Mahkemece her ne kadar kusurun davacıda olduğundan bahisle davanın reddine karar verilmiş ise de bu husus olsa olsa müterafik kusur olarak değerlendirilerek hükmedilecek tazminat miktarından hakkaniyete uygun bir miktar indirim sebebi olabilir.
unun yanında, yine...Asliye Ceza Mahkemesi"nin 2007/631 E-111 1K sayılı kararında; ""...rekabet halinde oldukları anlaşılan mağazalarda çalışan katılan ve sanıkların bu rekabetin doğal sonucu olarak yan yana bitişik konumda dükkanların bulunması sebebiyle dışarıda cadde üzerinde satış yaptıkları sırada birbirlerine manasız bakışlar atmaları sonucu huzursuzluğun başladığı, daha sonra bu huzursuzluğun amirlerine intikal etmesine rağmen gerekli önlemin alınmaması sonucu olay günü katılanın da yanında 4-5 arkadaşı olduğu halde sanıklarla tartışmaya başladığı"" olgusu tespit edilmiştir.

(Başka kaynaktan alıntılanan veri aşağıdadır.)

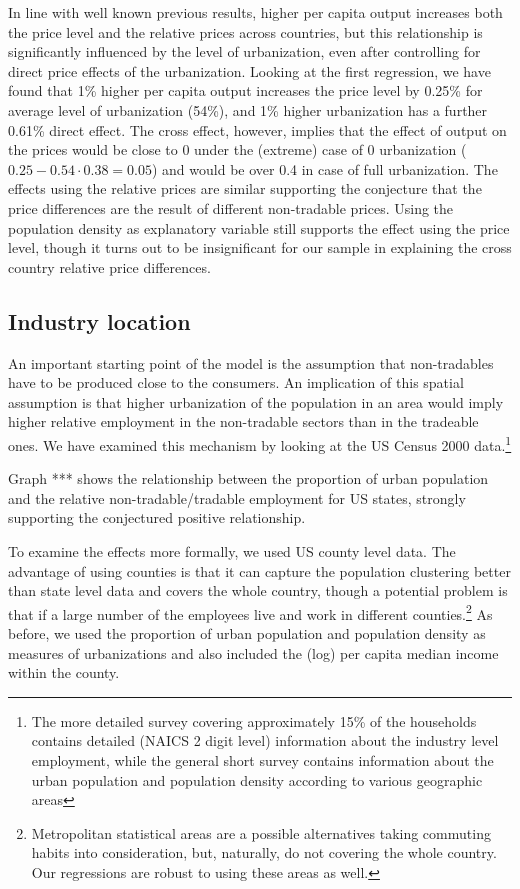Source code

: \documentclass[12pt]{article}
\begin{document}
In line with well known previous results, higher per capita output
increases both the price level and the relative prices across
countries, but this relationship is significantly influenced by the
level of urbanization, even after controlling for direct price
effects of the urbanization. Looking at the first regression, we
have found that 1\% higher per capita output increases the price
level by 0.25\% for average level of urbanization (54\%), and 1\%
higher urbanization has a further 0.61\% direct effect. The cross
effect, however, implies that the effect of output on the prices
would be close to 0 under the (extreme) case of 0 urbanization
($0.25-0.54\cdot0.38=0.05$) and would be over 0.4 in case of full
urbanization. The effects using the relative prices are similar
supporting the conjecture that the price differences are the result
of different non-tradable prices. Using the population density as
explanatory variable still supports the effect using the price
level, though it turns out to be insignificant for our sample in
explaining the cross country relative price differences.

\subsection{Industry location}
An important starting point of the model is the assumption that
non-tradables have to be produced close to the consumers. An
implication of this spatial assumption is that higher urbanization
of the population in an area would imply higher relative employment
in the non-tradable sectors than in the tradeable ones. We have
examined this mechanism by looking at the US Census 2000
data.\footnote{The more detailed survey covering approximately 15\%
of the households contains detailed (NAICS 2 digit level)
information about the industry level employment, while the general
short survey contains information about the urban population and
population density according to various geographic areas}

Graph *** shows the relationship between the proportion of urban
population and the relative non-tradable/tradable employment for US
states, strongly supporting the conjectured positive relationship.

To examine the effects more formally, we used US county level data.
The advantage of using counties is that it can capture the
population clustering better than state level data and covers the
whole country, though a potential problem is that if a large number
of the employees live and work in different
counties.\footnote{Metropolitan statistical areas are a possible
alternatives taking commuting habits into consideration, but,
naturally, do not covering the whole country. Our regressions are
robust to using these areas as well.} As before, we used the
proportion of urban population and population density as measures of
urbanizations and also included the (log) per capita median income
within the county.
\end{document}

Somut olayda davalılar ... ve ..."ın diğer davalı .... Tic. A.Ş. çalışanı oldukları tartışmasızdır. İstihdam eden davalı şirket, çalışanının eyleminden dolayı zarar gören 3.kişilere karşı sorumludur. Ceza Mahkemesinde tespitler neticesinde davalı şirketin çalışanlarını seçme, talimat verme ve denetlemede gereken özeni göstermediği sonucuna varılmaktadır.

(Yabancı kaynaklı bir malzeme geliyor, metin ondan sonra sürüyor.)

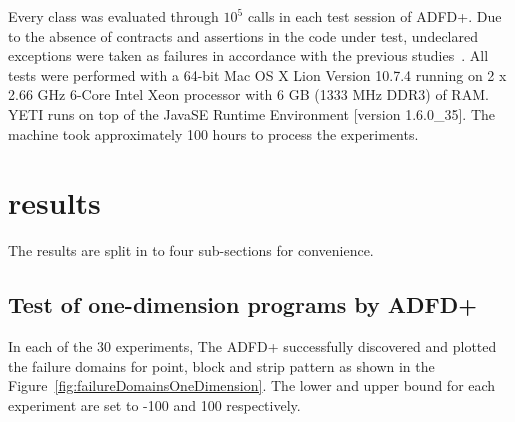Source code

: Every class was evaluated through $10^5$ calls in each test session of ADFD+.
Due to the absence of contracts and assertions in the code under test, undeclared exceptions were taken as failures in accordance with the previous studies~\cite{ahmad2013adfd, Oriol2012}. All tests were performed with a 64-bit Mac OS X Lion Version 10.7.4 running on 2 x 2.66 GHz 6-Core Intel Xeon processor with 6 GB (1333 MHz DDR3) of RAM. YETI runs on top of the Java\texttrademark  SE Runtime Environment [version 1.6.0\_35]. The machine took approximately 100 hours to process the experiments.

\section{results}

The results are split in to four sub-sections for convenience. 






\subsection{Test of one-dimension programs by ADFD+}\label{sec:intro6_10}
In each of the 30 experiments, The ADFD+ successfully discovered and plotted the failure domains for point, block and strip pattern as shown in the Figure~\ref{fig:failureDomainsOneDimension}. The lower and upper bound for each experiment are set to -100 and 100 respectively.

Bu nedenle, davalı şirketin de oluşan zarardan adam çalıştıran sıfatıyla sorumlu tutulması gerekirken bu yönün gözardı edilerek bu davalıya yönelik istemin reddi de hatalıdır.
O halde mahkemece yukarıda yapılan tüm bu açıklamalar göz ardı edilerek yanılgılı değerlendirme ve yukarıdaki gerekçe ile davanın reddine karar verilmesi doğru görülmemiş bozmayı gerektirmiştir.
SONUÇ: Yukarıda açıklanan esaslar gözönünde tutulmaksızın yazılı şekilde hüküm tesisi isabetsiz, temyiz itirazları bu nedenlerle yerinde olduğundan kabulü ile hükmün HUMK.nun 428.maddesi gereğince BOZULMASINA ve peşin alınan temyiz harcının istek halinde temyiz edene iadesine, 09.03.2016 tarihinde oybirliğiyle karar verildi.
.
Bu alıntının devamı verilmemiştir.